Instructions to follow
Return exactly the lines below, starting with the one that has "facultative) : \\" and going on through the one that has "16.3 etc...) \\".

Data section
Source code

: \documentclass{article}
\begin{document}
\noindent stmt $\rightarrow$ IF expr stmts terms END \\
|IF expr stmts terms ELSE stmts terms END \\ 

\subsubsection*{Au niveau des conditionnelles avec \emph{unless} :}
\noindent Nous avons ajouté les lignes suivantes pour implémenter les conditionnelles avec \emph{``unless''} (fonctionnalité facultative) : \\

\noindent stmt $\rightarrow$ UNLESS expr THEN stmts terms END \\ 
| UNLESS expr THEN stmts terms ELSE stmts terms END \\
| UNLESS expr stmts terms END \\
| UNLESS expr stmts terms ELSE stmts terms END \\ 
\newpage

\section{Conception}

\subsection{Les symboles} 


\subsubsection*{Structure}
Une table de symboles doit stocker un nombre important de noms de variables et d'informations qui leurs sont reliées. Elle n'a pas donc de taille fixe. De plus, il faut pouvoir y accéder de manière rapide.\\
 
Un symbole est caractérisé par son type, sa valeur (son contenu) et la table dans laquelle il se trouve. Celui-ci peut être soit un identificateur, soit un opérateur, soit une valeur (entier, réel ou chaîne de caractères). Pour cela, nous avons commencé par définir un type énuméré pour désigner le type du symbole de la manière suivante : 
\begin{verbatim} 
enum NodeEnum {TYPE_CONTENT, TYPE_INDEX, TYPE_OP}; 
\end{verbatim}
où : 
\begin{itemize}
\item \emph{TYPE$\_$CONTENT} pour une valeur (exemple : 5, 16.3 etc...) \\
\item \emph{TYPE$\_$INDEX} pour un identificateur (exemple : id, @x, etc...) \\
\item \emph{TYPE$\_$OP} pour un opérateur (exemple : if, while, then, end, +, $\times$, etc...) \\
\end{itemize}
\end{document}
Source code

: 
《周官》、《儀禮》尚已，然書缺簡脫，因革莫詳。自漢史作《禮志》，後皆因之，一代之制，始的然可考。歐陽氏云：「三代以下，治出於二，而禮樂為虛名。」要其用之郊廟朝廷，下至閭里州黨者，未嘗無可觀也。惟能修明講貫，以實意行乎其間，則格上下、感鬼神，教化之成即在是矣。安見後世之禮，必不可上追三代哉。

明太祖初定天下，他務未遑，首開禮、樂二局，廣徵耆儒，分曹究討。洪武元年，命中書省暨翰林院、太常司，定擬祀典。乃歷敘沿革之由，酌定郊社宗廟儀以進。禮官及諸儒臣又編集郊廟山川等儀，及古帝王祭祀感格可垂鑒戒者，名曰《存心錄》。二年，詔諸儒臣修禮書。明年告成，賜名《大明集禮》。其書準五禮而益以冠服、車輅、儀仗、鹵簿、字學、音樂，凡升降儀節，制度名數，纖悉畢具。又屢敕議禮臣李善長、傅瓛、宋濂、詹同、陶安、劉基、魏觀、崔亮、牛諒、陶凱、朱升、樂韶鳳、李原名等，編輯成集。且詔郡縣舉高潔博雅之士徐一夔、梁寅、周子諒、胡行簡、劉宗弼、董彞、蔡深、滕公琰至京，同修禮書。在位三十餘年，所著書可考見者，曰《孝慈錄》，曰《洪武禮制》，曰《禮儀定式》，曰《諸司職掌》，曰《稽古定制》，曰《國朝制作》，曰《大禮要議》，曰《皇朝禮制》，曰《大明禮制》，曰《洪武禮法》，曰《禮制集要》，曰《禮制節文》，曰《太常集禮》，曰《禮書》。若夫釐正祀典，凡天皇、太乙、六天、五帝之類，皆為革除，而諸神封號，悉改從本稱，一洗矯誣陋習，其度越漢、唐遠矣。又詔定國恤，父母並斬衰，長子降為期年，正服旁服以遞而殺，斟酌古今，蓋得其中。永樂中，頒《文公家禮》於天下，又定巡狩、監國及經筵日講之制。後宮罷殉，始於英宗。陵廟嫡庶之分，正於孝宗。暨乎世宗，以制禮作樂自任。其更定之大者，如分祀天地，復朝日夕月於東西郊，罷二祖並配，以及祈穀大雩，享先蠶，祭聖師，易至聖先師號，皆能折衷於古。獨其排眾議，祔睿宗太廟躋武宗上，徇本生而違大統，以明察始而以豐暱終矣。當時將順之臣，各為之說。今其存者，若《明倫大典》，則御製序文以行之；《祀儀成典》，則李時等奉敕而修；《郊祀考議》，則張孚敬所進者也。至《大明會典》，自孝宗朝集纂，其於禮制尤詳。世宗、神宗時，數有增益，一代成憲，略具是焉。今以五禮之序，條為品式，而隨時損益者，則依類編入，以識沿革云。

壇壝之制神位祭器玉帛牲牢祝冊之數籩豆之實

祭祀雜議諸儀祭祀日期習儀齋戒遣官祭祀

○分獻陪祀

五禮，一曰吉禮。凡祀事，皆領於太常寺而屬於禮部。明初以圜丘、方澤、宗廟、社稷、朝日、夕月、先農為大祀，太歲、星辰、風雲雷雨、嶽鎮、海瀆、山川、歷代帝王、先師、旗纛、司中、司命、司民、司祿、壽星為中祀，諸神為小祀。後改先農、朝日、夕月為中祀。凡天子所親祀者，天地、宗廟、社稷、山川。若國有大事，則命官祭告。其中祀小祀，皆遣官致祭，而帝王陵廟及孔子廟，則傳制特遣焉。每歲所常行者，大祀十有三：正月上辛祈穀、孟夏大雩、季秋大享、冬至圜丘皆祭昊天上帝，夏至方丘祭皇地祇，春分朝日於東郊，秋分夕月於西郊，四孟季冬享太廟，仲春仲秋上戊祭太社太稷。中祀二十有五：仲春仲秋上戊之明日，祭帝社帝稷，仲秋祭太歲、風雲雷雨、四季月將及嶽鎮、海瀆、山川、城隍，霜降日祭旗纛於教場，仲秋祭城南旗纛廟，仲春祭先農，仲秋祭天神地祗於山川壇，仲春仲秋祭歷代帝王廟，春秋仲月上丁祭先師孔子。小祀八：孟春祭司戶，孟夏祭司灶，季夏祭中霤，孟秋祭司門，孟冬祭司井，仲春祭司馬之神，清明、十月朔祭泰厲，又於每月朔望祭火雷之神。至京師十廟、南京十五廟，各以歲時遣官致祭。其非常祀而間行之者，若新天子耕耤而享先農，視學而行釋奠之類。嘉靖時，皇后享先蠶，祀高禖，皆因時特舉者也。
--
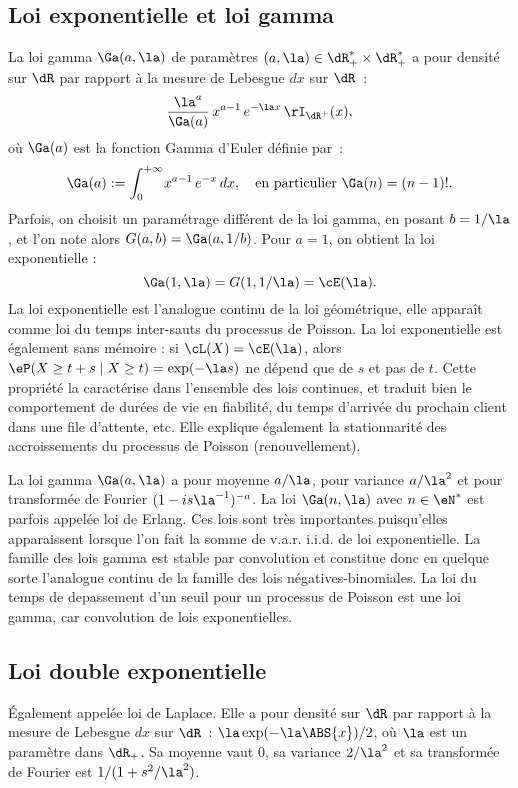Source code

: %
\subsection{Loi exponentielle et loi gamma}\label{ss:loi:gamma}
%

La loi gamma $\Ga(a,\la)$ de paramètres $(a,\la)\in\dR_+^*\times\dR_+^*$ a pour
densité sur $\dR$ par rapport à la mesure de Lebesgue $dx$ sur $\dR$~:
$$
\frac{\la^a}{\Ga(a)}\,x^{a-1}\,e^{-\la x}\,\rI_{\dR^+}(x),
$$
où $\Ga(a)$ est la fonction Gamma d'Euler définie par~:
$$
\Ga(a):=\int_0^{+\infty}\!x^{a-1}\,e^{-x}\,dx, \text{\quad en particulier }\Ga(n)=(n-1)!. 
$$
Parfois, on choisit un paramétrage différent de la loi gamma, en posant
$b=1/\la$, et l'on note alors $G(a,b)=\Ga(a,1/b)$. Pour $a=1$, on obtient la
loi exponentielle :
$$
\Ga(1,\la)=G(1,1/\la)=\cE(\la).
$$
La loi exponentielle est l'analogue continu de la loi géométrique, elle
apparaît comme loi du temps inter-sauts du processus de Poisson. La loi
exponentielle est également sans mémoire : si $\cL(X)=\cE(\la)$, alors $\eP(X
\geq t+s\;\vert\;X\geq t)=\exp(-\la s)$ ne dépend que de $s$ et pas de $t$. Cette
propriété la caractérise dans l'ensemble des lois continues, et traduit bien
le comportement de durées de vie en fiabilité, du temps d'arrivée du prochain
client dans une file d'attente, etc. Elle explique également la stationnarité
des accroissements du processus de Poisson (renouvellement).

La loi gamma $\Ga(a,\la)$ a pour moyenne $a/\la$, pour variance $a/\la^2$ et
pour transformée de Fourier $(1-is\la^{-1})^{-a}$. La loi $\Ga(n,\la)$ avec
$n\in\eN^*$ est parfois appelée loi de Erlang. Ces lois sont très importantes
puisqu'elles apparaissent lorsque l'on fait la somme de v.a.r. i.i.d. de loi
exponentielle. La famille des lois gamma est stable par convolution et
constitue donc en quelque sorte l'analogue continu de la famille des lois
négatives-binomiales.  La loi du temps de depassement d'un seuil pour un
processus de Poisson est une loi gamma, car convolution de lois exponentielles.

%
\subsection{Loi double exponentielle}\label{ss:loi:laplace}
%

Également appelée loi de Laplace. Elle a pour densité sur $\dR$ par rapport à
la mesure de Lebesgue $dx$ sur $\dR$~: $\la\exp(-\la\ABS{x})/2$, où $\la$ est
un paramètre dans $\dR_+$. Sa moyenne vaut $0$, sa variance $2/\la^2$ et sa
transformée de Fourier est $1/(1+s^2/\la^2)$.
* * *
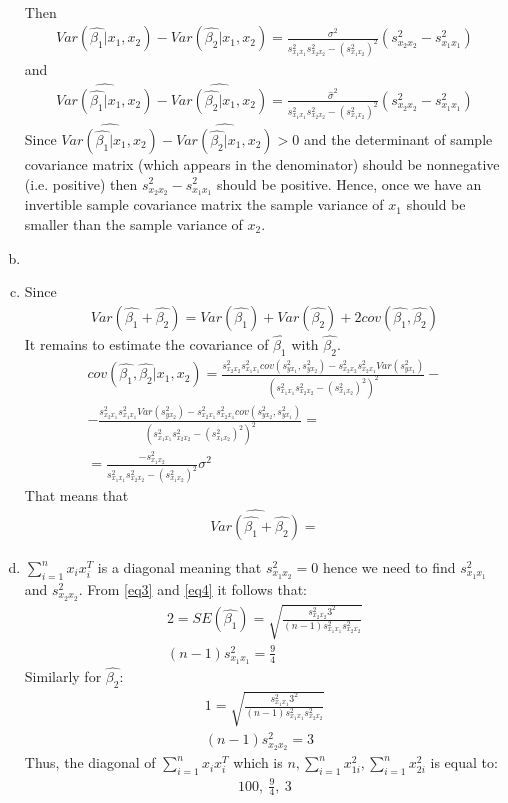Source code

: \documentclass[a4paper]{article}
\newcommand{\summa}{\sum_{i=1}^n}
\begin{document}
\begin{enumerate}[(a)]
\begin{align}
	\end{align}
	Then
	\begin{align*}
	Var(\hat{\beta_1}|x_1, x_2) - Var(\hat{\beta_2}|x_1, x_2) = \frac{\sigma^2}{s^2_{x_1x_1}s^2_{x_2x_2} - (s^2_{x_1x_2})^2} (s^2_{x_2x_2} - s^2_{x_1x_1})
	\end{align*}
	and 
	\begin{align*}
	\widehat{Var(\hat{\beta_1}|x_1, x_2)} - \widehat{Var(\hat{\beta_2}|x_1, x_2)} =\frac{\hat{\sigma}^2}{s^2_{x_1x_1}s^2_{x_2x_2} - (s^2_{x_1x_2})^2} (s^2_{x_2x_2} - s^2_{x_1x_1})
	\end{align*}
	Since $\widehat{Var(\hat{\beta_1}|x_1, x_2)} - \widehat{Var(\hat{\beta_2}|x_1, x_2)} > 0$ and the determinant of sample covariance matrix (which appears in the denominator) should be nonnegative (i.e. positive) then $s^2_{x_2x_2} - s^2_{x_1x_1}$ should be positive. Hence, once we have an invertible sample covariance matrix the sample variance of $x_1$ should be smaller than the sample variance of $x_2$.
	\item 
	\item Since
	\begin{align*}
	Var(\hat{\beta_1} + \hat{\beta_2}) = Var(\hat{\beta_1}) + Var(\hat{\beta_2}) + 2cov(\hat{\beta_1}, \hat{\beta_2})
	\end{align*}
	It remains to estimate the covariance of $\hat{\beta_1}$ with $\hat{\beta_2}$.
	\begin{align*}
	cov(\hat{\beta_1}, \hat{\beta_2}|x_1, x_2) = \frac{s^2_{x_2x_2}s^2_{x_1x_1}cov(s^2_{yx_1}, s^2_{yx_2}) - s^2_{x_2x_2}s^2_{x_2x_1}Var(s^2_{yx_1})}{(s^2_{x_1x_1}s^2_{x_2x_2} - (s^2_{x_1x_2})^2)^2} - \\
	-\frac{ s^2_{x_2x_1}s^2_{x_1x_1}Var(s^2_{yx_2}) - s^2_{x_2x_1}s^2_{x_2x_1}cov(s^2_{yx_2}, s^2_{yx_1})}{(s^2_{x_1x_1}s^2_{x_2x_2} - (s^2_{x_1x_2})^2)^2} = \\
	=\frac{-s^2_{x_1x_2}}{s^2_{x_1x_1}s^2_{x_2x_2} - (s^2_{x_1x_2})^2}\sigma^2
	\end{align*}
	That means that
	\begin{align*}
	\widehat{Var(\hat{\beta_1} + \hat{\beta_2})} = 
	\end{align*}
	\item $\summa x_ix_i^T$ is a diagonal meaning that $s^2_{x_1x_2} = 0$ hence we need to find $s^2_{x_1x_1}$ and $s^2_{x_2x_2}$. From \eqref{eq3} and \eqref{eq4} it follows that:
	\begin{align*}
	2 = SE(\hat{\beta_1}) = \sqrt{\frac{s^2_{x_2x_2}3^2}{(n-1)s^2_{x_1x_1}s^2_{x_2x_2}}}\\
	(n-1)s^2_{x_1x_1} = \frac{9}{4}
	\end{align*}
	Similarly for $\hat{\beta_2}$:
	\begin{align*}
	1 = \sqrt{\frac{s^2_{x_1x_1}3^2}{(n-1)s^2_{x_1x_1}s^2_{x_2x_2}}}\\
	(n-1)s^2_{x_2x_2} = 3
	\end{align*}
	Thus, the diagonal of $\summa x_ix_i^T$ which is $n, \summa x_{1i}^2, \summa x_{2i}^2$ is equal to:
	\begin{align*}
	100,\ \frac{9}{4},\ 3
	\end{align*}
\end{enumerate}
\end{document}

The completed task
\noindent Nous avons ajouté les lignes suivantes pour implémenter les conditionnelles avec \emph{``unless''} (fonctionnalité facultative) : \\

\noindent stmt $\rightarrow$ UNLESS expr THEN stmts terms END \\ 
| UNLESS expr THEN stmts terms ELSE stmts terms END \\
| UNLESS expr stmts terms END \\
| UNLESS expr stmts terms ELSE stmts terms END \\ 
\newpage

\section{Conception}

\subsection{Les symboles} 


\subsubsection*{Structure}
Une table de symboles doit stocker un nombre important de noms de variables et d'informations qui leurs sont reliées. Elle n'a pas donc de taille fixe. De plus, il faut pouvoir y accéder de manière rapide.\\
 
Un symbole est caractérisé par son type, sa valeur (son contenu) et la table dans laquelle il se trouve. Celui-ci peut être soit un identificateur, soit un opérateur, soit une valeur (entier, réel ou chaîne de caractères). Pour cela, nous avons commencé par définir un type énuméré pour désigner le type du symbole de la manière suivante : 
\begin{verbatim} 
enum NodeEnum {TYPE_CONTENT, TYPE_INDEX, TYPE_OP}; 
\end{verbatim}
où : 
\begin{itemize}
\item \emph{TYPE$\_$CONTENT} pour une valeur (exemple : 5, 16.3 etc...) \\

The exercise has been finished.